=== Work to complete ===
Lines in the listing below that hold "from" are the ones to copy.

---+---

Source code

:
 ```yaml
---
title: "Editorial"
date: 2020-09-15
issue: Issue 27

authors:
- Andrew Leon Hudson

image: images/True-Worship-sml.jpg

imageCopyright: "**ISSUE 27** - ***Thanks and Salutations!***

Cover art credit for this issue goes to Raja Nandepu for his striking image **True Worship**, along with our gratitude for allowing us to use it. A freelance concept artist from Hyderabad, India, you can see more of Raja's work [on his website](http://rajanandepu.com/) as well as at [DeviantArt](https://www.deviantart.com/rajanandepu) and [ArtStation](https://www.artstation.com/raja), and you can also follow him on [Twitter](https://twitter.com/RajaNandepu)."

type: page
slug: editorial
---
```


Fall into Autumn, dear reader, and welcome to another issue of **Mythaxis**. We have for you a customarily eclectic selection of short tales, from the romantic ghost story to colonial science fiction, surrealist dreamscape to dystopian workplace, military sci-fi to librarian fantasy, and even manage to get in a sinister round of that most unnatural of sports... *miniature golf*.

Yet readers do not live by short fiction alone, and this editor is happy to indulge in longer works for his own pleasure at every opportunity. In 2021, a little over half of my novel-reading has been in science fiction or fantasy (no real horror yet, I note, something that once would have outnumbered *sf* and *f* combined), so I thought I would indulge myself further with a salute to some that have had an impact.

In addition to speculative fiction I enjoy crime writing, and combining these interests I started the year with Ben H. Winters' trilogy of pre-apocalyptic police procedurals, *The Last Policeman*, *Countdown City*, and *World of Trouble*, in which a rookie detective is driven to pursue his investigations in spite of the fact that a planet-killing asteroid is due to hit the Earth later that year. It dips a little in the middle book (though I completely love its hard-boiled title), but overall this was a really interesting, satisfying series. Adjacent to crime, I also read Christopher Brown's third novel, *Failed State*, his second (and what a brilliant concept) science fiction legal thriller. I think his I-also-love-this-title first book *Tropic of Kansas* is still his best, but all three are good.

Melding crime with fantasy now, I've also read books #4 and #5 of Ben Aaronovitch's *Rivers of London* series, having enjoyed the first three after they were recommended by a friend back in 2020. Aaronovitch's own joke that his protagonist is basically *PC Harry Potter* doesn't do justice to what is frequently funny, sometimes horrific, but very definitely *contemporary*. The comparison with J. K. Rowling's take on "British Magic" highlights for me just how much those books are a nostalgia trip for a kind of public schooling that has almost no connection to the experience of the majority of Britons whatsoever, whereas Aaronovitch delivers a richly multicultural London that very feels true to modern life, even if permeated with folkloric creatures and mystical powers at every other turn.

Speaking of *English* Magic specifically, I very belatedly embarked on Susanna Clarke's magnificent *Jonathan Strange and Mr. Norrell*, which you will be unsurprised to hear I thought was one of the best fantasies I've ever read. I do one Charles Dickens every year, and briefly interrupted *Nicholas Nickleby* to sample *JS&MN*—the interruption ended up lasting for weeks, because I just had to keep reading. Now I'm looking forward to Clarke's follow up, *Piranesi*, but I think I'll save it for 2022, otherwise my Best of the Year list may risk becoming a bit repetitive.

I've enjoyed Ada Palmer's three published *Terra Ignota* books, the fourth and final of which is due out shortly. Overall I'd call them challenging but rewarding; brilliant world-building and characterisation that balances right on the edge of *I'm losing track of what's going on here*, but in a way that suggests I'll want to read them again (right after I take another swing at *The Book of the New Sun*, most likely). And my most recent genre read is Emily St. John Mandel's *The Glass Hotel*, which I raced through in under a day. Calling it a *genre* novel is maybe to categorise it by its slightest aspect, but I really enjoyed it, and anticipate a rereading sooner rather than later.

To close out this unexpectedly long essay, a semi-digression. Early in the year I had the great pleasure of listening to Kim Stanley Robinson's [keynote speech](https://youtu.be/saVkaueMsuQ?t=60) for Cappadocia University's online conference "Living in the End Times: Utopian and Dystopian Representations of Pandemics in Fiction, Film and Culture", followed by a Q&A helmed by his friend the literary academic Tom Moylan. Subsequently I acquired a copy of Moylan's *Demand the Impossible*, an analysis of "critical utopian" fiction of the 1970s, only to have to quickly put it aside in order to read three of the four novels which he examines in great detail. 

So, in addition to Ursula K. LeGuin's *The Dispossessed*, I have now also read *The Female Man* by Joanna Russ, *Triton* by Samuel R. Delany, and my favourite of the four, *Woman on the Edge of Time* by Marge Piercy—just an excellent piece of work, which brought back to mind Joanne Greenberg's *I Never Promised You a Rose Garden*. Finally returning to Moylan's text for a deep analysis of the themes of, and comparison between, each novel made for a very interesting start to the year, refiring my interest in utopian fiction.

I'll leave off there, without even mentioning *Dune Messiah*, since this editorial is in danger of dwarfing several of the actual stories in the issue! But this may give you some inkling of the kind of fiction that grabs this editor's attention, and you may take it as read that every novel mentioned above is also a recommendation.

---+---

=== Exercise output ===
Cover art credit for this issue goes to Raja Nandepu for his striking image **True Worship**, along with our gratitude for allowing us to use it. A freelance concept artist from Hyderabad, India, you can see more of Raja's work [on his website](http://rajanandepu.com/) as well as at [DeviantArt](https://www.deviantart.com/rajanandepu) and [ArtStation](https://www.artstation.com/raja), and you can also follow him on [Twitter](https://twitter.com/RajaNandepu)."
Fall into Autumn, dear reader, and welcome to another issue of **Mythaxis**. We have for you a customarily eclectic selection of short tales, from the romantic ghost story to colonial science fiction, surrealist dreamscape to dystopian workplace, military sci-fi to librarian fantasy, and even manage to get in a sinister round of that most unnatural of sports... *miniature golf*.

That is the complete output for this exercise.